Bei unmittelbar wirkendem EU-Recht, zum Beispiel bei EU-Verordnungen, kann die Bundesregierung nur bei der Entstehung in den Verhandlungen auf EU-Ebene darauf hinwirken, dass es möglichst wenig bürokratische Belastungen verursacht.
Das ist aber auch bei der Entstehung von Richtlinien wichtig. Deswegen hat die Bundesregierung ab 1. Januar 2016 das sogenannte EU-ex-ante-Verfahren etabliert, mit dem das jeweils zuständige Ressort verpflichtet ist, die Wirkungen des geplanten EU-Rechtsaktes zu prüfen. Bei signifikanten Wirkungen sind die Ressorts aufgefordert, eigene, für Deutschland geltende Folgenabschätzungen vorzunehmen.
Die EU bemüht sich aber selbst zunehmend intensiv um einen Abbau von bürokratischen Lasten und um besseres Recht: Sie hat nicht nur einen eigens dafür zuständigen Kommissar, Erster Vizepräsident der Kommission Frans Timmermans, für diese Aufgabe ins Juncker-Kabinett berufen, sondern hat im Mai 2015 weitreichende Änderungen für die bessere Rechtsetzung auf den Weg gebracht.

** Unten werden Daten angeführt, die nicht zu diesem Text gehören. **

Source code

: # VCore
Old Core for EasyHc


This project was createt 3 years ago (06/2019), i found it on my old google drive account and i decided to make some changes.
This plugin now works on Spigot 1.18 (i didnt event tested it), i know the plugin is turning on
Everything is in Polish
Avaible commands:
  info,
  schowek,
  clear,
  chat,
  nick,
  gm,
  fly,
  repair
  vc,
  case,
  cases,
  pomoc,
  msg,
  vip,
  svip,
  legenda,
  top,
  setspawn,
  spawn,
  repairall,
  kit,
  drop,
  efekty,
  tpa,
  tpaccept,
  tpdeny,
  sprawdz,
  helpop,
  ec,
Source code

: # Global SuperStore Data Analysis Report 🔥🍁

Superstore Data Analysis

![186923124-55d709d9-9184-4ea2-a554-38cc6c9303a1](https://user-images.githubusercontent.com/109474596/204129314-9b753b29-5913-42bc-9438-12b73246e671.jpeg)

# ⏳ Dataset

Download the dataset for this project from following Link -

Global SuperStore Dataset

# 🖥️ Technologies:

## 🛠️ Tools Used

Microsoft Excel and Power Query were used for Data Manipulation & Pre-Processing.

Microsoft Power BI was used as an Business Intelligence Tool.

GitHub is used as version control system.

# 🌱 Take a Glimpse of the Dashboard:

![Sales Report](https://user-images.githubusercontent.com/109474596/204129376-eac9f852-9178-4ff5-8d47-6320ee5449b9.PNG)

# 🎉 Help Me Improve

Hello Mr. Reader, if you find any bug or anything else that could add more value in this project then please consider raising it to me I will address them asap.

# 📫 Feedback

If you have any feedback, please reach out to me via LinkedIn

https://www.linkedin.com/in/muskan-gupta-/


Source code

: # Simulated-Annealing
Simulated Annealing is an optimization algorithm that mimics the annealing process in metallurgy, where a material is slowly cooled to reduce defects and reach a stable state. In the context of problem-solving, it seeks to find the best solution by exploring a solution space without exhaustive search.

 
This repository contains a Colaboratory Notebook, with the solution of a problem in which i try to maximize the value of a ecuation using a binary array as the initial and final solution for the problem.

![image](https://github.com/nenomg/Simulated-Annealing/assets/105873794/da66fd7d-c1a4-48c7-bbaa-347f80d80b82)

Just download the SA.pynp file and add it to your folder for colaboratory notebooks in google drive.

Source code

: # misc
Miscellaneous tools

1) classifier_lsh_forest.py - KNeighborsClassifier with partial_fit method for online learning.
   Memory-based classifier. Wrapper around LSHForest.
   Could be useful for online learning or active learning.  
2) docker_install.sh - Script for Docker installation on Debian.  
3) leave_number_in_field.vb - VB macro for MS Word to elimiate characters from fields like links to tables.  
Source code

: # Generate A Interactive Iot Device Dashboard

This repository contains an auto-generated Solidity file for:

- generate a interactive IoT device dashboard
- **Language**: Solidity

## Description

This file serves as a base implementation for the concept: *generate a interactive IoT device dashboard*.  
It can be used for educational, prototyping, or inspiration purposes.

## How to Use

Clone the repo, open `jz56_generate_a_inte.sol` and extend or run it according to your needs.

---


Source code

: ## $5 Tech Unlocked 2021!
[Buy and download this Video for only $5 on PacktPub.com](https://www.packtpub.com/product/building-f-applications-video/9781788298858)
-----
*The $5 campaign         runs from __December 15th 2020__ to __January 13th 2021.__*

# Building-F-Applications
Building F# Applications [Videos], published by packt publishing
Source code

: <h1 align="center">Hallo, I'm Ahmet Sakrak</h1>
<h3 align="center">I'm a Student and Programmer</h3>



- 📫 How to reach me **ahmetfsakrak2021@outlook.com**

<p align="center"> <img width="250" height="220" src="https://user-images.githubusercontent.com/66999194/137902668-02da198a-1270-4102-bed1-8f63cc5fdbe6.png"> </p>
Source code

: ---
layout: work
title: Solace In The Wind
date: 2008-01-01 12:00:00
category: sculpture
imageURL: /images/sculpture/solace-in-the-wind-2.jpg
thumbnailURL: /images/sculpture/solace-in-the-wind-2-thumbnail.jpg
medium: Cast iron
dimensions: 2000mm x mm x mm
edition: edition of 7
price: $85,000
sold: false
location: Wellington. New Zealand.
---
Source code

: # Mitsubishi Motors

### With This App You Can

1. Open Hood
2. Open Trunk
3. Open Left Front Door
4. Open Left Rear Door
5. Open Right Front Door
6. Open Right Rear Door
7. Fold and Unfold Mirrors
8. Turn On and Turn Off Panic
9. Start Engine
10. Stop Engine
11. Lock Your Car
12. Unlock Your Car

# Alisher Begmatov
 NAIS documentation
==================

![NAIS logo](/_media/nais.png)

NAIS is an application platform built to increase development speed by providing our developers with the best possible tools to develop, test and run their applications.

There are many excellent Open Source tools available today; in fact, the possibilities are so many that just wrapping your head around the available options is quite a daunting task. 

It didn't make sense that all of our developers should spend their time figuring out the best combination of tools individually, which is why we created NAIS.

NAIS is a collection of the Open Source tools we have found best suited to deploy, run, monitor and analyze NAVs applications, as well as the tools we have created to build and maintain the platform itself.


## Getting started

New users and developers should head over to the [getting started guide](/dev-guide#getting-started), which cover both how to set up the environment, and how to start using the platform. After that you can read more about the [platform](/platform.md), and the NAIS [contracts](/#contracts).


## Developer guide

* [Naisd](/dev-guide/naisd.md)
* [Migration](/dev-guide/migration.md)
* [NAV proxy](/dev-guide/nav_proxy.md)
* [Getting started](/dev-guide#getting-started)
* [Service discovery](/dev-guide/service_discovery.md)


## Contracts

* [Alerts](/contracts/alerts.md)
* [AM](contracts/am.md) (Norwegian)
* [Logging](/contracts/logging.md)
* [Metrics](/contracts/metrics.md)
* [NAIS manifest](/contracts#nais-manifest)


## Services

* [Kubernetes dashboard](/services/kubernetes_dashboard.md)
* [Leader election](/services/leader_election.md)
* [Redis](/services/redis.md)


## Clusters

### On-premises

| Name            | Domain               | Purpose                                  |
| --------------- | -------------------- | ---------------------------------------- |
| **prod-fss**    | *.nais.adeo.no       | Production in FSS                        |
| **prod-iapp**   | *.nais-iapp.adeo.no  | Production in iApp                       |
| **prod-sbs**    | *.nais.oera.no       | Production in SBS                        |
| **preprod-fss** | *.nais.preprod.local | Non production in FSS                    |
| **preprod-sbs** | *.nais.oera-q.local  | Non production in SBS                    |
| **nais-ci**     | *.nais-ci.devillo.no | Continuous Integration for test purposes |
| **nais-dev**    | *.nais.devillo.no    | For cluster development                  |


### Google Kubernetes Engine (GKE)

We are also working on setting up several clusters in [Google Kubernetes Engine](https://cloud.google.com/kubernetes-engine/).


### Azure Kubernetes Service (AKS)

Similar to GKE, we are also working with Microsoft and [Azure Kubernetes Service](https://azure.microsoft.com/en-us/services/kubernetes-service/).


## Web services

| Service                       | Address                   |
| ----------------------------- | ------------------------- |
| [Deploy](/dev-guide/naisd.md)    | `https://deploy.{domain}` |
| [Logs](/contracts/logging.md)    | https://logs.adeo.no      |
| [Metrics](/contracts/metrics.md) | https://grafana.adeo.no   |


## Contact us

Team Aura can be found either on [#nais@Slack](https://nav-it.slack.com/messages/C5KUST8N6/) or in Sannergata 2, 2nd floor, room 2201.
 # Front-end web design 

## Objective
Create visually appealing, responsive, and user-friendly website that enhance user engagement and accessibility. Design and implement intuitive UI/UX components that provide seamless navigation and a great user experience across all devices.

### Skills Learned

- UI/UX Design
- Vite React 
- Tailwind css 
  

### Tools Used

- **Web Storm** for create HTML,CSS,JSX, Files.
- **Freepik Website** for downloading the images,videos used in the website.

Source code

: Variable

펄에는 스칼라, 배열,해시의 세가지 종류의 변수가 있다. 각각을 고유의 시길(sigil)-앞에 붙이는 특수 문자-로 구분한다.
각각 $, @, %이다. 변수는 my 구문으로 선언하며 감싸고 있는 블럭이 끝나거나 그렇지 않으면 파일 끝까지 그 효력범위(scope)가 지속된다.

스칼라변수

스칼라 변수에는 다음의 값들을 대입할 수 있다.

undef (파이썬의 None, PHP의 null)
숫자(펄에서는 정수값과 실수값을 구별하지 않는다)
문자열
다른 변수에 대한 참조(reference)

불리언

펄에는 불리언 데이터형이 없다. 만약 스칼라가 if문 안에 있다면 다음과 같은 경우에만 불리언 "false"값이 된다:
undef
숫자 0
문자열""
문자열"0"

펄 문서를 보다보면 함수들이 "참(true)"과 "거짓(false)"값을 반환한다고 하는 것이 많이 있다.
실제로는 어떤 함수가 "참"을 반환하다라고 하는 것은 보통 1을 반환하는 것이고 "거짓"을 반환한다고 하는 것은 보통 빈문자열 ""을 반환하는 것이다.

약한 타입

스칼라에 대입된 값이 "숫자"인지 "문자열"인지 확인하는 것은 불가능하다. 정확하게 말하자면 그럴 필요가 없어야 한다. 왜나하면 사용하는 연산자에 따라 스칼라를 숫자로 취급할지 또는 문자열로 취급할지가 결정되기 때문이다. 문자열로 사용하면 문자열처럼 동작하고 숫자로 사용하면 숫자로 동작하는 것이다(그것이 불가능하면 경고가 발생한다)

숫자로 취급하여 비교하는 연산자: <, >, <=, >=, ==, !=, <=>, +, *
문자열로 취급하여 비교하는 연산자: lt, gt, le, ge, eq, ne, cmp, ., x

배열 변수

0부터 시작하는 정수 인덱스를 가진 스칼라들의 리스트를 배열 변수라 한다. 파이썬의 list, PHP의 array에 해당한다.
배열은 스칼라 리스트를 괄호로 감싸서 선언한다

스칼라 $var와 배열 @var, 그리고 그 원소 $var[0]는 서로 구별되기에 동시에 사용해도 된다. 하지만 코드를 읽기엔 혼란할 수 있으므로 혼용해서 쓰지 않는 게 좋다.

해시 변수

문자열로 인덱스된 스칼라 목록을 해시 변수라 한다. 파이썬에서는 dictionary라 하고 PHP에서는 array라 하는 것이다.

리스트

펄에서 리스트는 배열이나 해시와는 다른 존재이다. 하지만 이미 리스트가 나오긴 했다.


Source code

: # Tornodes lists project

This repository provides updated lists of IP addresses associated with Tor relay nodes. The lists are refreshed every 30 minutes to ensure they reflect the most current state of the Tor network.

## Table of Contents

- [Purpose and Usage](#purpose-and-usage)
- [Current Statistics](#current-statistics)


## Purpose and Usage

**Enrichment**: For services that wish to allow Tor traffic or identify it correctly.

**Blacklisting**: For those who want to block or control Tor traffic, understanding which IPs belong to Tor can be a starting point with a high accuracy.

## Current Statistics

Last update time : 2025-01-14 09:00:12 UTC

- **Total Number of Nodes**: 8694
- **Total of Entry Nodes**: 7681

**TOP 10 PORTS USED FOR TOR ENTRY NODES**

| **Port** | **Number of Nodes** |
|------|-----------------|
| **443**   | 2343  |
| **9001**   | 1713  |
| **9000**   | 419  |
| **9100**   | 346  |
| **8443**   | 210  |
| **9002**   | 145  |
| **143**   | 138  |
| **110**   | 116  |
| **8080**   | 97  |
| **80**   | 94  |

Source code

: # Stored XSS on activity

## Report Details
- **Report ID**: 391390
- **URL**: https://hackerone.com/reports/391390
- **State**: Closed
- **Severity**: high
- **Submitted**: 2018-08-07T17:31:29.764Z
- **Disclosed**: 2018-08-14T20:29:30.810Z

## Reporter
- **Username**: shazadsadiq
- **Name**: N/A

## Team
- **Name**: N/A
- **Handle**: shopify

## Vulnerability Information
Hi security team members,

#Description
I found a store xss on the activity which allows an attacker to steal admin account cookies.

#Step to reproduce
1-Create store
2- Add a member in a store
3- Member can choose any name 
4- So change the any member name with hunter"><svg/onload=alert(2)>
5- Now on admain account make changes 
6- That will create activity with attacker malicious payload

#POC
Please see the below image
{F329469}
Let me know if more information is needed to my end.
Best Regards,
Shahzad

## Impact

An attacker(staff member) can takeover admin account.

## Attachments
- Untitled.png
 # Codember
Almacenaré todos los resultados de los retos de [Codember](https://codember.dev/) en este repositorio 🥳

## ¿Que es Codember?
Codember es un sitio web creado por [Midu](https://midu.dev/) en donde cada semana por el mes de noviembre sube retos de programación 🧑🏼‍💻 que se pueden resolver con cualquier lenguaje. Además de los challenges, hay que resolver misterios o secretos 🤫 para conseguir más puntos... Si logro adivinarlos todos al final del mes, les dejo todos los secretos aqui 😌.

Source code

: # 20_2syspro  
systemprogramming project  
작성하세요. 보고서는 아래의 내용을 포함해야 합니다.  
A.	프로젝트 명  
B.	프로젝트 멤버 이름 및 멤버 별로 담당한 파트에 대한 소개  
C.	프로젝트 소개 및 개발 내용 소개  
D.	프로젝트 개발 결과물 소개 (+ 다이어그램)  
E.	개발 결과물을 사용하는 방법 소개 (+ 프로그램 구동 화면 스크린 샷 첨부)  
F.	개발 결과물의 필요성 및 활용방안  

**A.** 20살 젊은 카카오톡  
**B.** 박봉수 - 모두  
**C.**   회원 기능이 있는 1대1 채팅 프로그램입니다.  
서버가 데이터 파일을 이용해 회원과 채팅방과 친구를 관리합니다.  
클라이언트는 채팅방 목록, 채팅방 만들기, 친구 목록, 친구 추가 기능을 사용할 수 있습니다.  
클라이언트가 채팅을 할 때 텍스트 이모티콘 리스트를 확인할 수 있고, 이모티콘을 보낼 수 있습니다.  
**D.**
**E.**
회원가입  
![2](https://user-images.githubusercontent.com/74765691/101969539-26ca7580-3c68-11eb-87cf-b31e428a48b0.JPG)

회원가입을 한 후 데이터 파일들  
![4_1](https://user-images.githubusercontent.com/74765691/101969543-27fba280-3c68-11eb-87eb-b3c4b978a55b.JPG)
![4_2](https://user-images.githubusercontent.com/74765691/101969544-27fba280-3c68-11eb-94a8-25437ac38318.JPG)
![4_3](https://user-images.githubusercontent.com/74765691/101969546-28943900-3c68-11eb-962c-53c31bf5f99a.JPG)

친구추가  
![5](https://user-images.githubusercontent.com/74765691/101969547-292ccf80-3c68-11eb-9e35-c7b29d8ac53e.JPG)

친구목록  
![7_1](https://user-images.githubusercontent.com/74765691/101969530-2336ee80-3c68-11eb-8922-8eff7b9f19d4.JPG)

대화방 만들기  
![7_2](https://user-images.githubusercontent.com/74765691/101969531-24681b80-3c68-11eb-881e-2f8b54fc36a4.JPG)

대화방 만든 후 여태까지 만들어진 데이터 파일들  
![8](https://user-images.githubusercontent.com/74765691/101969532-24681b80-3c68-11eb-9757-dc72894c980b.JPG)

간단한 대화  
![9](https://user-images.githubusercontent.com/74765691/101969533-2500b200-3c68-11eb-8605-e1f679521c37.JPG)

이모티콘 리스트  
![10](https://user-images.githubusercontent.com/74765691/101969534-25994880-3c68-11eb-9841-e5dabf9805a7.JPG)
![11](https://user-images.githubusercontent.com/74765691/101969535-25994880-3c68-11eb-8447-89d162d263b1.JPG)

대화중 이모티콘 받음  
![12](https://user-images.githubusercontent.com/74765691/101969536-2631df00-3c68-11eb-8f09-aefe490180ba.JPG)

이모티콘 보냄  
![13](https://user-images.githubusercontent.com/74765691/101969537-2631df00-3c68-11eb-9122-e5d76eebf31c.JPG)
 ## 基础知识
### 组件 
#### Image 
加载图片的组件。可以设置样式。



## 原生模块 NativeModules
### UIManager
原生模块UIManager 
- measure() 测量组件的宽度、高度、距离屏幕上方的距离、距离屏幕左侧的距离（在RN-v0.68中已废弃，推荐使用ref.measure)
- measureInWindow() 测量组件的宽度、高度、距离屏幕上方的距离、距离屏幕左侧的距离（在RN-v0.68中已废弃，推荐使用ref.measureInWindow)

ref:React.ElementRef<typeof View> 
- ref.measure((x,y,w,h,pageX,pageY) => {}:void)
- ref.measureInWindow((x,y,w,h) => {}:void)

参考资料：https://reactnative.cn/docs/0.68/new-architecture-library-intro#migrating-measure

https://ec.europa.eu/commission/2014-2019/timmermans_en
http://ec.europa.eu/info/strategy/better-regulation-why-and-how_en
So gelten für die Erstellung von Folgenabschätzungen und Evaluationen durch die Kommission neue verbindlich anzuwendende Leitlinien und das am 1. Juli 2015 eingerichtete "Regulatory Scrutiny Board" (RSB, auf Deutsch: Ausschuss für Regulierungskontrolle) löst das bisherige "Impact Assessment Board" (IAB, auf Deutsch: Ausschuss für Folgenabschätzung) ab. Eine neue Zusammensetzung soll die Unabhängigkeit des Ausschusses besser gewährleisten und so die Qualitätskontrolle verbessern.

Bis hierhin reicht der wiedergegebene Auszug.